Task description: Wherever "pathplan" turns up in the entries, copy out the line that holds it.

--

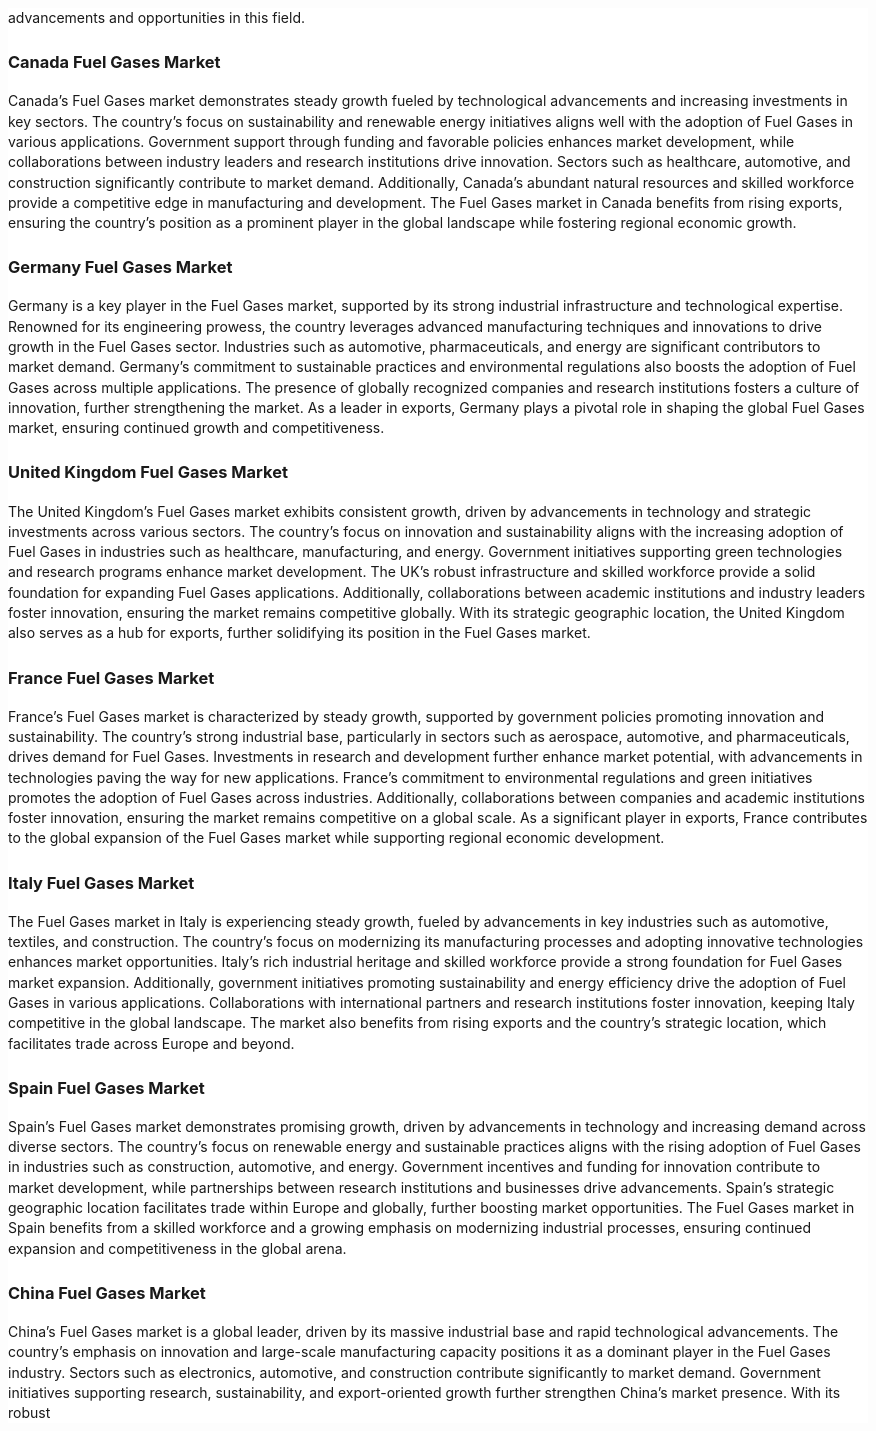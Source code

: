 advancements and opportunities in this field.</p><h3>Canada Fuel Gases Market</h3><p>Canada&rsquo;s Fuel Gases market demonstrates steady growth fueled by technological advancements and increasing investments in key sectors. The country&rsquo;s focus on sustainability and renewable energy initiatives aligns well with the adoption of Fuel Gases in various applications. Government support through funding and favorable policies enhances market development, while collaborations between industry leaders and research institutions drive innovation. Sectors such as healthcare, automotive, and construction significantly contribute to market demand. Additionally, Canada&rsquo;s abundant natural resources and skilled workforce provide a competitive edge in manufacturing and development. The Fuel Gases market in Canada benefits from rising exports, ensuring the country&rsquo;s position as a prominent player in the global landscape while fostering regional economic growth.</p><h3>Germany Fuel Gases Market</h3><p>Germany is a key player in the Fuel Gases market, supported by its strong industrial infrastructure and technological expertise. Renowned for its engineering prowess, the country leverages advanced manufacturing techniques and innovations to drive growth in the Fuel Gases sector. Industries such as automotive, pharmaceuticals, and energy are significant contributors to market demand. Germany&rsquo;s commitment to sustainable practices and environmental regulations also boosts the adoption of Fuel Gases across multiple applications. The presence of globally recognized companies and research institutions fosters a culture of innovation, further strengthening the market. As a leader in exports, Germany plays a pivotal role in shaping the global Fuel Gases market, ensuring continued growth and competitiveness.</p><h3>United Kingdom Fuel Gases Market</h3><p>The United Kingdom&rsquo;s Fuel Gases market exhibits consistent growth, driven by advancements in technology and strategic investments across various sectors. The country&rsquo;s focus on innovation and sustainability aligns with the increasing adoption of Fuel Gases in industries such as healthcare, manufacturing, and energy. Government initiatives supporting green technologies and research programs enhance market development. The UK&rsquo;s robust infrastructure and skilled workforce provide a solid foundation for expanding Fuel Gases applications. Additionally, collaborations between academic institutions and industry leaders foster innovation, ensuring the market remains competitive globally. With its strategic geographic location, the United Kingdom also serves as a hub for exports, further solidifying its position in the Fuel Gases market.</p><h3>France Fuel Gases Market</h3><p>France&rsquo;s Fuel Gases market is characterized by steady growth, supported by government policies promoting innovation and sustainability. The country&rsquo;s strong industrial base, particularly in sectors such as aerospace, automotive, and pharmaceuticals, drives demand for Fuel Gases. Investments in research and development further enhance market potential, with advancements in technologies paving the way for new applications. France&rsquo;s commitment to environmental regulations and green initiatives promotes the adoption of Fuel Gases across industries. Additionally, collaborations between companies and academic institutions foster innovation, ensuring the market remains competitive on a global scale. As a significant player in exports, France contributes to the global expansion of the Fuel Gases market while supporting regional economic development.</p><h3>Italy Fuel Gases Market</h3><p>The Fuel Gases market in Italy is experiencing steady growth, fueled by advancements in key industries such as automotive, textiles, and construction. The country&rsquo;s focus on modernizing its manufacturing processes and adopting innovative technologies enhances market opportunities. Italy&rsquo;s rich industrial heritage and skilled workforce provide a strong foundation for Fuel Gases market expansion. Additionally, government initiatives promoting sustainability and energy efficiency drive the adoption of Fuel Gases in various applications. Collaborations with international partners and research institutions foster innovation, keeping Italy competitive in the global landscape. The market also benefits from rising exports and the country&rsquo;s strategic location, which facilitates trade across Europe and beyond.</p><h3>Spain Fuel Gases Market</h3><p>Spain&rsquo;s Fuel Gases market demonstrates promising growth, driven by advancements in technology and increasing demand across diverse sectors. The country&rsquo;s focus on renewable energy and sustainable practices aligns with the rising adoption of Fuel Gases in industries such as construction, automotive, and energy. Government incentives and funding for innovation contribute to market development, while partnerships between research institutions and businesses drive advancements. Spain&rsquo;s strategic geographic location facilitates trade within Europe and globally, further boosting market opportunities. The Fuel Gases market in Spain benefits from a skilled workforce and a growing emphasis on modernizing industrial processes, ensuring continued expansion and competitiveness in the global arena.</p><h3>China Fuel Gases Market</h3><p>China&rsquo;s Fuel Gases market is a global leader, driven by its massive industrial base and rapid technological advancements. The country&rsquo;s emphasis on innovation and large-scale manufacturing capacity positions it as a dominant player in the Fuel Gases industry. Sectors such as electronics, automotive, and construction contribute significantly to market demand. Government initiatives supporting research, sustainability, and export-oriented growth further strengthen China&rsquo;s market presence. With its robust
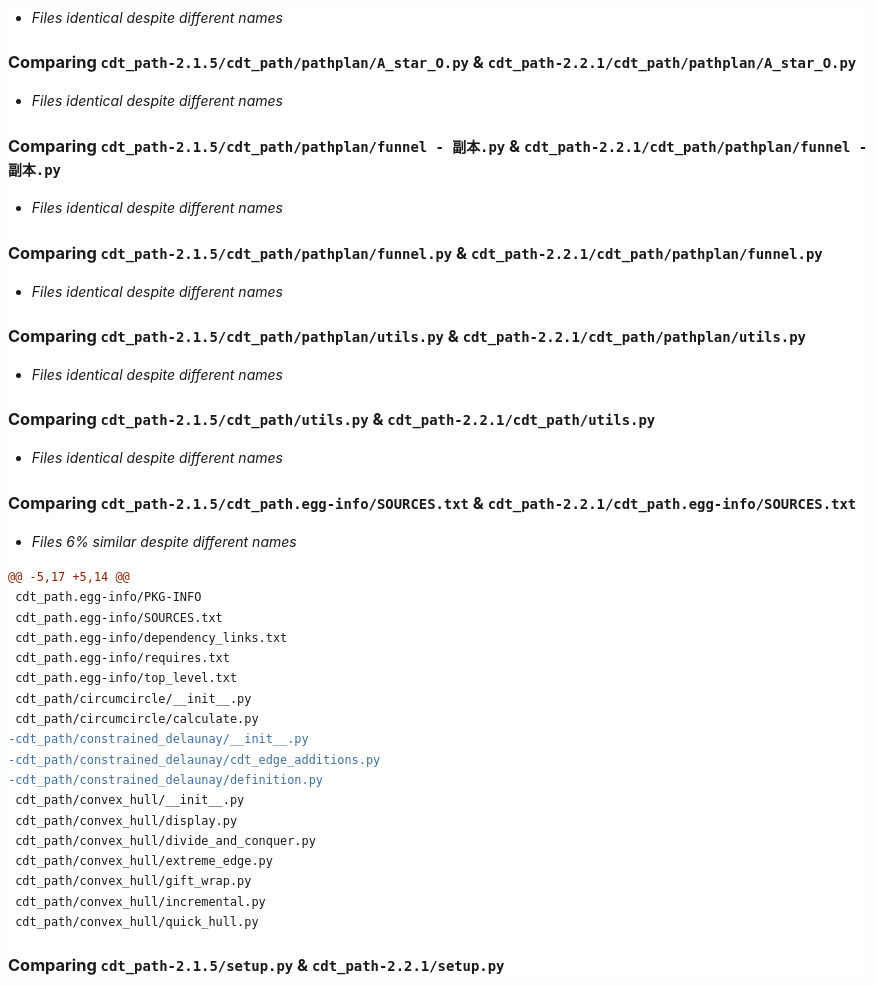  * *Files identical despite different names*

### Comparing `cdt_path-2.1.5/cdt_path/pathplan/A_star_O.py` & `cdt_path-2.2.1/cdt_path/pathplan/A_star_O.py`

 * *Files identical despite different names*

### Comparing `cdt_path-2.1.5/cdt_path/pathplan/funnel - 副本.py` & `cdt_path-2.2.1/cdt_path/pathplan/funnel - 副本.py`

 * *Files identical despite different names*

### Comparing `cdt_path-2.1.5/cdt_path/pathplan/funnel.py` & `cdt_path-2.2.1/cdt_path/pathplan/funnel.py`

 * *Files identical despite different names*

### Comparing `cdt_path-2.1.5/cdt_path/pathplan/utils.py` & `cdt_path-2.2.1/cdt_path/pathplan/utils.py`

 * *Files identical despite different names*

### Comparing `cdt_path-2.1.5/cdt_path/utils.py` & `cdt_path-2.2.1/cdt_path/utils.py`

 * *Files identical despite different names*

### Comparing `cdt_path-2.1.5/cdt_path.egg-info/SOURCES.txt` & `cdt_path-2.2.1/cdt_path.egg-info/SOURCES.txt`

 * *Files 6% similar despite different names*

```diff
@@ -5,17 +5,14 @@
 cdt_path.egg-info/PKG-INFO
 cdt_path.egg-info/SOURCES.txt
 cdt_path.egg-info/dependency_links.txt
 cdt_path.egg-info/requires.txt
 cdt_path.egg-info/top_level.txt
 cdt_path/circumcircle/__init__.py
 cdt_path/circumcircle/calculate.py
-cdt_path/constrained_delaunay/__init__.py
-cdt_path/constrained_delaunay/cdt_edge_additions.py
-cdt_path/constrained_delaunay/definition.py
 cdt_path/convex_hull/__init__.py
 cdt_path/convex_hull/display.py
 cdt_path/convex_hull/divide_and_conquer.py
 cdt_path/convex_hull/extreme_edge.py
 cdt_path/convex_hull/gift_wrap.py
 cdt_path/convex_hull/incremental.py
 cdt_path/convex_hull/quick_hull.py
```

### Comparing `cdt_path-2.1.5/setup.py` & `cdt_path-2.2.1/setup.py`
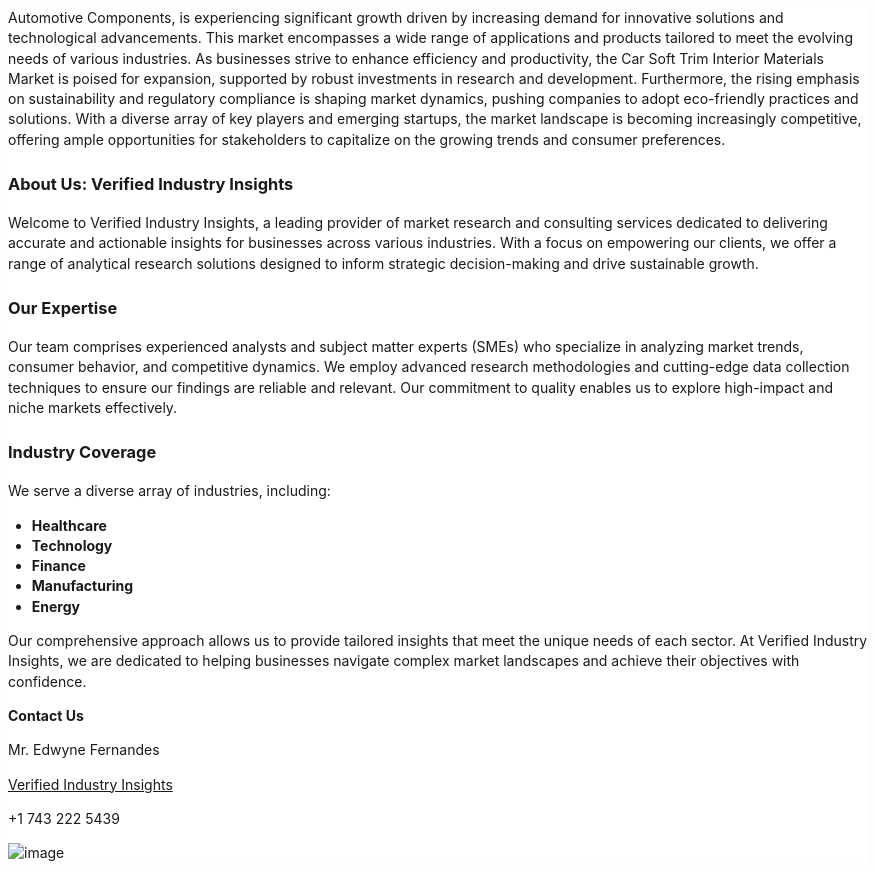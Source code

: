 Automotive Components, is experiencing significant growth driven by increasing demand for innovative solutions and technological advancements. This market encompasses a wide range of applications and products tailored to meet the evolving needs of various industries. As businesses strive to enhance efficiency and productivity, the Car Soft Trim Interior Materials Market is poised for expansion, supported by robust investments in research and development. Furthermore, the rising emphasis on sustainability and regulatory compliance is shaping market dynamics, pushing companies to adopt eco-friendly practices and solutions. With a diverse array of key players and emerging startups, the market landscape is becoming increasingly competitive, offering ample opportunities for stakeholders to capitalize on the growing trends and consumer preferences.</p><h3>About Us: Verified Industry Insights</h3><p>Welcome to Verified Industry Insights, a leading provider of market research and consulting services dedicated to delivering accurate and actionable insights for businesses across various industries. With a focus on empowering our clients, we offer a range of analytical research solutions designed to inform strategic decision-making and drive sustainable growth.</p><h3>Our Expertise</h3><p>Our team comprises experienced analysts and subject matter experts (SMEs) who specialize in analyzing market trends, consumer behavior, and competitive dynamics. We employ advanced research methodologies and cutting-edge data collection techniques to ensure our findings are reliable and relevant. Our commitment to quality enables us to explore high-impact and niche markets effectively.</p><h3>Industry Coverage</h3><p>We serve a diverse array of industries, including:</p><ul><li><strong>Healthcare</strong></li><li><strong>Technology</strong></li><li><strong>Finance</strong></li><li><strong>Manufacturing</strong></li><li><strong>Energy</strong></li></ul><p>Our comprehensive approach allows us to provide tailored insights that meet the unique needs of each sector. At Verified Industry Insights, we are dedicated to helping businesses navigate complex market landscapes and achieve their objectives with confidence.</p><p><strong>Contact Us</strong></p><p>Mr. Edwyne Fernandes</p><p><a href="https://www.verifiedindustryinsights.com/">Verified Industry Insights</a></p><p>+1 743 222 5439</p>
![image](https://github.com/user-attachments/assets/ad10436c-17c3-4ac5-8c88-28d56f04fda1)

--

Solution:
### Comparing `cdt_path-2.1.5/cdt_path/pathplan/A_star_O.py` & `cdt_path-2.2.1/cdt_path/pathplan/A_star_O.py`
### Comparing `cdt_path-2.1.5/cdt_path/pathplan/funnel - 副本.py` & `cdt_path-2.2.1/cdt_path/pathplan/funnel - 副本.py`
### Comparing `cdt_path-2.1.5/cdt_path/pathplan/funnel.py` & `cdt_path-2.2.1/cdt_path/pathplan/funnel.py`
### Comparing `cdt_path-2.1.5/cdt_path/pathplan/utils.py` & `cdt_path-2.2.1/cdt_path/pathplan/utils.py`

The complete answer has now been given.